BMW arrived in Formula One in 2000 and in 2005 took over the Swiss team Sauber, to become the BMW Sauber stable which now employs 730 people. Their only Grand Prix win as BMW Sauber came when Kubica won in Canada in 2008, while he also achieved the team’s only pole position in Bahrain in 2008.
The team finished third last season behind Ferrari and McLaren-Mercedes.
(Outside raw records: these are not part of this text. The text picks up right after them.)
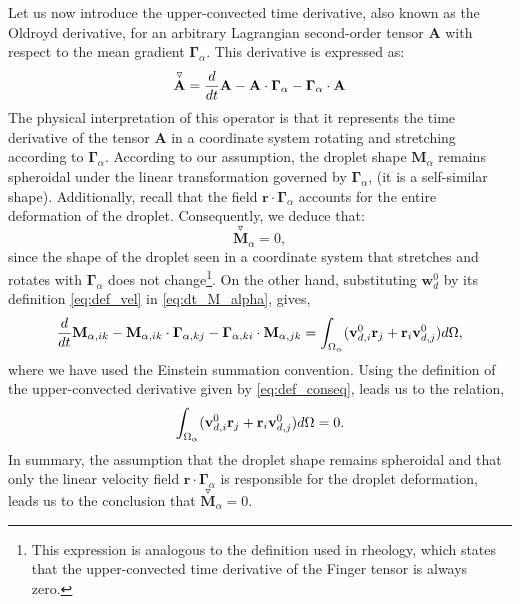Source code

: Let us now introduce the upper-convected time derivative, also known as the Oldroyd derivative, for an arbitrary Lagrangian second-order tensor $\textbf{A}$ with respect to the mean gradient $\bm\Gamma_\alpha$. 
This derivative is expressed as: 
\begin{equation}
    \overset{\triangledown  }{\textbf{A}}
    = 
    \ddt \textbf{A}
    - \textbf{A} \cdot \bm\Gamma_\alpha
    - \bm\Gamma_\alpha \cdot \textbf{A}
    \label{eq:def_upper}
\end{equation}
The physical interpretation of this operator is that it represents the time derivative of the tensor $\textbf{A}$ in a coordinate system rotating and stretching according to $\bm\Gamma_\alpha$.  
According to our assumption, the droplet shape $\textbf{M}_\alpha$ remains spheroidal under the linear transformation governed by $\bm\Gamma_\alpha$, (it is a self-similar shape). 
Additionally, recall that the field $\textbf{r}\cdot \bm\Gamma_\alpha$ accounts for the entire deformation of the droplet. 
Consequently, we deduce that:
\begin{equation}
    \overset{ \triangledown  }{\textbf{M}}_\alpha
    = 0, 
    \label{eq:def_conseq}
\end{equation}
since the shape of the droplet seen in a coordinate system that stretches and rotates with $\bm\Gamma_\alpha$ does not change\footnote{
    This expression is analogous to the definition used in rheology, which states that the upper-convected time derivative of the Finger tensor is always zero.
}.
On the other hand, substituting $\textbf{w}_d^0$ by its definition \eqref{eq:def_vel} in \ref{eq:dt_M_alpha}, gives, 
\begin{equation}
    \frac{d}{dt} \textbf{M}_{\alpha,ik}
    -
    \textbf{M}_{\alpha,ik} \cdot \bm\Gamma_{\alpha,kj}
    -  \bm\Gamma_{\alpha,ki} \cdot \textbf{M}_{\alpha,jk}
    =
    \int_{\Omega_{\alpha}}  
        (\textbf{v}_{d,i}^0\textbf{r}_j
        + \textbf{r}_i\textbf{v}_{d,j}^0)
     d\Omega,
\end{equation}
where we have used the Einstein summation convention. 
Using the definition of the upper-convected derivative given by \ref{eq:def_conseq}, leads us to the relation,
\begin{equation}
    \intO{ 
        (\textbf{v}_{d,i}^0\textbf{r}_j
        + \textbf{r}_i\textbf{v}_{d,j}^0)
    }
    =
    0.  
    \label{eq:def_v}
\end{equation}
In summary, the assumption that the droplet shape remains spheroidal and that only the linear velocity field $\textbf{r}\cdot \bm\Gamma_\alpha$ is responsible for the droplet deformation, leads us to the conclusion that $\overset{\triangledown}{\textbf{M}}_\alpha= 0$.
The announcement makes the German car group the second major manufacturer to pull out of the sport following Honda’s withdrawal in December.
And in a statement released by the FIA, motor racing’s world governing body said they hoped the sport has seen the last departure of a major manufacturer. “The FIA regrets the announcement of BMW’s intended withdrawal from Formula One but is not surprised by it,” the statement read.
“It has been clear for some time that motor sport cannot ignore the world economic crisis. “Car manufacturers cannot be expected to continue to pour large sums of money into Formula One when their survival depends on redundancies, plant closures and the support of the taxpayer. “This is why the FIA prepared regulations to reduce costs drastically. “These measures were needed to alleviate the pressure on manufacturers following Honda’s withdrawal, but also to make it possible for new teams to enter.
“Nevertheless, as a result of a sustained cost-cutting campaign by the FIA, new measures are in the process of being agreed which should make it easier for new teams to enter and enable existing ones to participate on much-reduced budgets. “Hopefully it will be enough to prevent further withdrawals and provide a solid foundation for Formula One.”
Meanwhile, BMW’s rival German manufacturer Mercedes confirmed their commitment to the sport. “We regret the withdrawal of BMW from Formula One. This decision will not have the slightest influence on our commitment to Formula One,” a spokesman said.